Augmented reality (AR) systems and virtual reality (VR) systems may include a head-mounted display (HMD) that is tracked in a three-dimensional (3D) workspace. These systems allow the user to interact with a virtual world.
In the following detailed description, reference is made to the accompanying drawings which form a part hereof, and in which is shown by way of illustration specific examples in which the disclosure may be practiced. It is to be understood that other examples may be utilized and structural or logical changes may be made without departing from the scope of the present disclosure. The following detailed description, therefore, is not to be taken in a limiting sense, and the scope of the present disclosure is defined by the appended claims. It is to be understood that features of the various examples described herein may be combined, in part or whole, with each other, unless specifically noted otherwise.
Some examples disclosed herein are directed to a virtual reality headset with sensors to sense a plurality of physiological characteristics (e.g., pupillometry, eye movement, heart activities, etc.) of the user, and a cognitive load inference engine that generates a parametric distribution based on the sensed physiological characteristics. The parametric distribution may be a Gaussian distribution with parameters of mean and standard deviation. The mean value may represent a predicted value of a current mental state characteristic (e.g., cognitive load) of the user with the highest confidence, and the standard deviation may represent an uncertainty quantification for the predicted value, which indicates how uncertain the inference engine is about the prediction. In some examples, the bigger the standard deviation is, the more uncertain the inference engine may be about the prediction. In some examples, the inference engine provides calibration-free, real-time and continual point estimates of a cognitive load currently being experienced by a user, along with an uncertainty range for each of the cognitive load estimates. “Cognitive load” as used in some examples disclosed herein refers to the amount of mental effort for a person to perform a task or learn something new.
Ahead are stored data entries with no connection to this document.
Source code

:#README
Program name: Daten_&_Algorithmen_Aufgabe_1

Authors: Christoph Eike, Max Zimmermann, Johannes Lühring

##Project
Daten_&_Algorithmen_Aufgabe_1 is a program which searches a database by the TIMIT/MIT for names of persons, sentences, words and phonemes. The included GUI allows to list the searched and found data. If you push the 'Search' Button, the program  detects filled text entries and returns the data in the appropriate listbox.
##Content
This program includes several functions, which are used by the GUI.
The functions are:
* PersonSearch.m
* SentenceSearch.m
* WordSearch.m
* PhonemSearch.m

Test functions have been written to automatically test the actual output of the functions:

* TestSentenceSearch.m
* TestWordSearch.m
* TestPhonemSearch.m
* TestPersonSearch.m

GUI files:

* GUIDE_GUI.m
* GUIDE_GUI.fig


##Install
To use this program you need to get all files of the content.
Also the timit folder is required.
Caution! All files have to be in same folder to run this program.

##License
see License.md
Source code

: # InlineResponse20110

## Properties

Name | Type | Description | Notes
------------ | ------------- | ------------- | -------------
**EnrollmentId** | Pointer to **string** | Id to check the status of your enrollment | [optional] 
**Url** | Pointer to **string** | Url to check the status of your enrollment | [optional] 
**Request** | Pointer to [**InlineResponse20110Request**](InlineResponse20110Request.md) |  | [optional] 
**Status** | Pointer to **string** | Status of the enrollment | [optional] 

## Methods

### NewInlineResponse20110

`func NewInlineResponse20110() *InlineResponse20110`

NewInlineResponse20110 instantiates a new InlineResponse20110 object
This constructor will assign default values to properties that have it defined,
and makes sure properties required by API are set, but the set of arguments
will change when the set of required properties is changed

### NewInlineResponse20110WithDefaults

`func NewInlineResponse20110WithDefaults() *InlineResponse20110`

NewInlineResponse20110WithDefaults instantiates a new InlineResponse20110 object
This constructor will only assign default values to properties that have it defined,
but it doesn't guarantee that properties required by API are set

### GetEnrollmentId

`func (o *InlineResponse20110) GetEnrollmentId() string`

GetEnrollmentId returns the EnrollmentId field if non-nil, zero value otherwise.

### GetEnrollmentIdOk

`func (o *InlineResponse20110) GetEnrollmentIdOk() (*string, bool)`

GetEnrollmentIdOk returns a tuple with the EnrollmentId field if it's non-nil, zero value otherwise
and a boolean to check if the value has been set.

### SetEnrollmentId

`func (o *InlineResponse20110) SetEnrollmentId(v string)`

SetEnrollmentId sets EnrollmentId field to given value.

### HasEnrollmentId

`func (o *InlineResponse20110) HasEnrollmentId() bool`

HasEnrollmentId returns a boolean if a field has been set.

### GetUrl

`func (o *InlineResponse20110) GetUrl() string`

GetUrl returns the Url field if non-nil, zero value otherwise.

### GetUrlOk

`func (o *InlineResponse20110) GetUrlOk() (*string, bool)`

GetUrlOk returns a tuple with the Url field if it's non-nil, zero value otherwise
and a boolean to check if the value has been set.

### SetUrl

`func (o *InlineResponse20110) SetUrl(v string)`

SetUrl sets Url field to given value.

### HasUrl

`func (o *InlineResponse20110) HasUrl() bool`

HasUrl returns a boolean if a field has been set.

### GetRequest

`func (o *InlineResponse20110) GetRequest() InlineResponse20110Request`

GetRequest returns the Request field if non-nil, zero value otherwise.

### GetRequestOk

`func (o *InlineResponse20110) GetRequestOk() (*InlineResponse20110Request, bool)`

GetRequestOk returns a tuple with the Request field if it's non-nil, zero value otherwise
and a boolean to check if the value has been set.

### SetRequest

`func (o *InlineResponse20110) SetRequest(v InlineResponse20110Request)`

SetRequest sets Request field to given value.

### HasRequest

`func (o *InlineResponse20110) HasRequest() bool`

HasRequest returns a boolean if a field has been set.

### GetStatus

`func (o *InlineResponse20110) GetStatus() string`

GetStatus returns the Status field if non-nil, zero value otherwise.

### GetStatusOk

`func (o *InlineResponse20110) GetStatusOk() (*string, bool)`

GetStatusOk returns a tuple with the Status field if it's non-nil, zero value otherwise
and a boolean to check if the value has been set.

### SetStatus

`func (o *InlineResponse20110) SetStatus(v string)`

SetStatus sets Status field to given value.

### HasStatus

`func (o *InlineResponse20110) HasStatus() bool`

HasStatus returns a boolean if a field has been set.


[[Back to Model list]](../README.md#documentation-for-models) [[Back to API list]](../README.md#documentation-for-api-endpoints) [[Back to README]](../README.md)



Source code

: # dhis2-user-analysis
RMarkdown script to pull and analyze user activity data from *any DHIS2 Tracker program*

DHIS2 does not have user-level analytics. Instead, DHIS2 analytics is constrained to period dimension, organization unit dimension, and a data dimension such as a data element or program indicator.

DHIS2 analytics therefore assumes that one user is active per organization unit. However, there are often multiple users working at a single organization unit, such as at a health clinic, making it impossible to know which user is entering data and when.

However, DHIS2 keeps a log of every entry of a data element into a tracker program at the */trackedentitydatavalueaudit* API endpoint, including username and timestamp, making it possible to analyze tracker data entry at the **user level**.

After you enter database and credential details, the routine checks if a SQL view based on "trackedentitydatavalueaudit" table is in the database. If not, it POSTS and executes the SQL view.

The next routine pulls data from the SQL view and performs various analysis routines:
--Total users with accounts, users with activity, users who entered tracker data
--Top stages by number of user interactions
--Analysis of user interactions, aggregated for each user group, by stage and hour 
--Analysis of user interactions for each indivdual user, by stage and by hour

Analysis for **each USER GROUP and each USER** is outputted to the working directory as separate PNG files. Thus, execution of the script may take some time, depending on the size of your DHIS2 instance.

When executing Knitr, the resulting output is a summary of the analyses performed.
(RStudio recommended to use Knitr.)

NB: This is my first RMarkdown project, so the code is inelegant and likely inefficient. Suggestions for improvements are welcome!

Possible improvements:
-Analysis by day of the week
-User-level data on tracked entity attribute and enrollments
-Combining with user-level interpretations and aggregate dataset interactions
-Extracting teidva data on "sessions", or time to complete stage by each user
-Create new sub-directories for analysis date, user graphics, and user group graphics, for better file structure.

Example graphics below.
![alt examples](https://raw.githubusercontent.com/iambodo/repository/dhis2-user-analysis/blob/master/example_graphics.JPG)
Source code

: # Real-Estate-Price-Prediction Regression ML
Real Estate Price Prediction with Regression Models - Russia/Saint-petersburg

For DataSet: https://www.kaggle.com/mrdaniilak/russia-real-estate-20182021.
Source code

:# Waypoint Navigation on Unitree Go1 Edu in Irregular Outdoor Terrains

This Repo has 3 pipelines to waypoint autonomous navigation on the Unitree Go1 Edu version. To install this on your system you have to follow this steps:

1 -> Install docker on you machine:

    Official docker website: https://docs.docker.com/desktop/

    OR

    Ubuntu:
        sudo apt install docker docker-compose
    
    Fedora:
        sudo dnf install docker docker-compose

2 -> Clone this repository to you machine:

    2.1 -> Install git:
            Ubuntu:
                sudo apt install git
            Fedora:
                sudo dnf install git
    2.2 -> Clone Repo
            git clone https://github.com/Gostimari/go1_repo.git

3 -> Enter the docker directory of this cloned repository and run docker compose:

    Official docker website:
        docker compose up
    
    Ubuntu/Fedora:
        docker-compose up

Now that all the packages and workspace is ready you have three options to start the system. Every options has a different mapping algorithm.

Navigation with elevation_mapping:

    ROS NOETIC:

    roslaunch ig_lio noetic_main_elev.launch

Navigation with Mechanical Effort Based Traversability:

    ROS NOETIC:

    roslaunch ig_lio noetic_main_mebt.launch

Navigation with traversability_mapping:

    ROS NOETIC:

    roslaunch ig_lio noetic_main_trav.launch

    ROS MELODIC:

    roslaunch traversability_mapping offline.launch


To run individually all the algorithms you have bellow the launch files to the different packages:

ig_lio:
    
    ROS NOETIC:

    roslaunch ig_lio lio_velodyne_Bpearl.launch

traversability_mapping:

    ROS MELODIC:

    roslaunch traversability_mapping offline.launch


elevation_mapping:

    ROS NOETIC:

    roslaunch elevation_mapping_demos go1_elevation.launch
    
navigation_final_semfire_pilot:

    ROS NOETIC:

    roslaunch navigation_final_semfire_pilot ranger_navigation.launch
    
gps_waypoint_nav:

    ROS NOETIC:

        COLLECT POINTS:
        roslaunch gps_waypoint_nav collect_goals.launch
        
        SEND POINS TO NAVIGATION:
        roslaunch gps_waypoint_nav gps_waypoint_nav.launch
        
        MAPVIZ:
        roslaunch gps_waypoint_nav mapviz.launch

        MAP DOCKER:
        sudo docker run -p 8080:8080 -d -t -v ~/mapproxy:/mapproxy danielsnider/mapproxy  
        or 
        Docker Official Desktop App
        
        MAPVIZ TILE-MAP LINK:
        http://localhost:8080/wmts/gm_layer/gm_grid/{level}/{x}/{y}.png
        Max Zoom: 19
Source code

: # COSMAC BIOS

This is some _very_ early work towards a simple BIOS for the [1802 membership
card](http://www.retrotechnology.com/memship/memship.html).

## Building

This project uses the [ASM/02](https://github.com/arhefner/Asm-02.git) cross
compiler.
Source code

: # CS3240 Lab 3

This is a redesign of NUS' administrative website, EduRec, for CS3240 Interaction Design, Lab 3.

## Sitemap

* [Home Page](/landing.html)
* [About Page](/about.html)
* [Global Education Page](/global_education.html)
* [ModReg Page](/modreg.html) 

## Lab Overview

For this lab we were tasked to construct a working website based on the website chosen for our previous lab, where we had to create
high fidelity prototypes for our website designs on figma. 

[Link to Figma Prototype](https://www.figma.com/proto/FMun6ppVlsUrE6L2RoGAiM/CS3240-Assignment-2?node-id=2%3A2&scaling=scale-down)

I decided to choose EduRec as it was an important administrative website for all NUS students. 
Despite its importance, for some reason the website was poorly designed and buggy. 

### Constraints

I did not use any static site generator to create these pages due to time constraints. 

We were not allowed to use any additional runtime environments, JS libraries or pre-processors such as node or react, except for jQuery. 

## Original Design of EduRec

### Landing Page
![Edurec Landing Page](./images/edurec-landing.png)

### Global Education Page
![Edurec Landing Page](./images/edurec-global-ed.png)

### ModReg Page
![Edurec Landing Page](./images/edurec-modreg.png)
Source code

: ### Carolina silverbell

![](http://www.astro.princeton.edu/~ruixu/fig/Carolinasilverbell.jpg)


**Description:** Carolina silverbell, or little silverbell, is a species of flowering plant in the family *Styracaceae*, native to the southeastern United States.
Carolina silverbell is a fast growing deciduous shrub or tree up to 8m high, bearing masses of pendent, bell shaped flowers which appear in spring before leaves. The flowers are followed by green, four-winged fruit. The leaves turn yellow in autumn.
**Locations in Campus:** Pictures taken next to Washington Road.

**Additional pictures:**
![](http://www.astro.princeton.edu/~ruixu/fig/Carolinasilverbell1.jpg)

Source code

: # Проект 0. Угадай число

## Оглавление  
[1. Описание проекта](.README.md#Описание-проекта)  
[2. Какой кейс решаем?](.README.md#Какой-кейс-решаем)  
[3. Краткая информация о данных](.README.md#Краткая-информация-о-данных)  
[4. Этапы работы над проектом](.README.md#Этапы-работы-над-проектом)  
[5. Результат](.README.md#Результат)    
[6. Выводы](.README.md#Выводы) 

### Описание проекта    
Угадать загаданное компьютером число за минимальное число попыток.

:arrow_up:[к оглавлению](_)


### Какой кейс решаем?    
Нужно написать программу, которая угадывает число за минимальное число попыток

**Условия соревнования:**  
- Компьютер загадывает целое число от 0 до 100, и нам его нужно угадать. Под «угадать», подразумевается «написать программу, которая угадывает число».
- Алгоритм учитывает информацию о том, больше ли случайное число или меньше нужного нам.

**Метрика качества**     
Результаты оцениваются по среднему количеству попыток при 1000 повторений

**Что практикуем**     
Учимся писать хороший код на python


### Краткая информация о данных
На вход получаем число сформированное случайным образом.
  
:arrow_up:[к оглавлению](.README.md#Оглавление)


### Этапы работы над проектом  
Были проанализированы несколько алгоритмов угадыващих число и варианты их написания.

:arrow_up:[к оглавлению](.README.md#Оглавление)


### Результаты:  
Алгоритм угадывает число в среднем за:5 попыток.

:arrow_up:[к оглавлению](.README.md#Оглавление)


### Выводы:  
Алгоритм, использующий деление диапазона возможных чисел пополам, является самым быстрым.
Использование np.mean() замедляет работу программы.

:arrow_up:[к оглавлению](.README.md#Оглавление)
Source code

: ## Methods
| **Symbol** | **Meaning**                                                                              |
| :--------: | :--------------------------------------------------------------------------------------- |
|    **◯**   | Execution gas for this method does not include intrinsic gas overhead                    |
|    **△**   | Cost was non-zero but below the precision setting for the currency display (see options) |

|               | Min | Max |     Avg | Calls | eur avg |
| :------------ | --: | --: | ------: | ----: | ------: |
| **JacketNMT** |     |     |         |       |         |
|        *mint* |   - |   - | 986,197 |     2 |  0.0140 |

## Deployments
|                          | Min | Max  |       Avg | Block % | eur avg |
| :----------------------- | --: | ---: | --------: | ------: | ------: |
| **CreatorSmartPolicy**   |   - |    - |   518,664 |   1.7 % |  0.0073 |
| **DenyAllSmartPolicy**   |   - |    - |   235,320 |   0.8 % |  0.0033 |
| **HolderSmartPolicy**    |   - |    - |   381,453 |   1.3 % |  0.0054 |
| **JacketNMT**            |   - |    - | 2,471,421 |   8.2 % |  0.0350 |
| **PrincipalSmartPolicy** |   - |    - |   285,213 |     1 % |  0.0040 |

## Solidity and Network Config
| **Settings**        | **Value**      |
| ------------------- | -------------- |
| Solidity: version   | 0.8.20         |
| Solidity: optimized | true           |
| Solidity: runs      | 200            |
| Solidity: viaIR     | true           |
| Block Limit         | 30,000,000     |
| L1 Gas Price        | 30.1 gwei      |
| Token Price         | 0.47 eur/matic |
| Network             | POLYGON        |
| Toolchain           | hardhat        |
The training for the inference engine may involve collecting sensor readings from a training group of users while they perform tasks, and receiving their subjective ratings of experienced cognitive load. The collected data may be processed using a sliding window to generate a plurality of signal samples with associated labels. A set of features may be identified for each of the signal samples. The features may be processed using representation learning neural networks to generate learned representations of the data. The learned representations may be fused together into a fused representation, which is provided to another representation learning neural network for training.
Processor 102 includes a central processing unit (CPU) or another suitable processor. In one example, memory 104 stores machine readable instructions executed by processor 102 for operating the device 100. Memory 104 includes any suitable combination of volatile and/or non-volatile memory, such as combinations of Random Access Memory (RAM), Read-Only Memory (ROM), flash memory, and/or other suitable memory. These are examples of non-transitory computer readable storage media. The memory 104 is non-transitory in the sense that it does not encompass a transitory signal but instead is made up of at least one memory component to store machine executable instructions for performing techniques described herein.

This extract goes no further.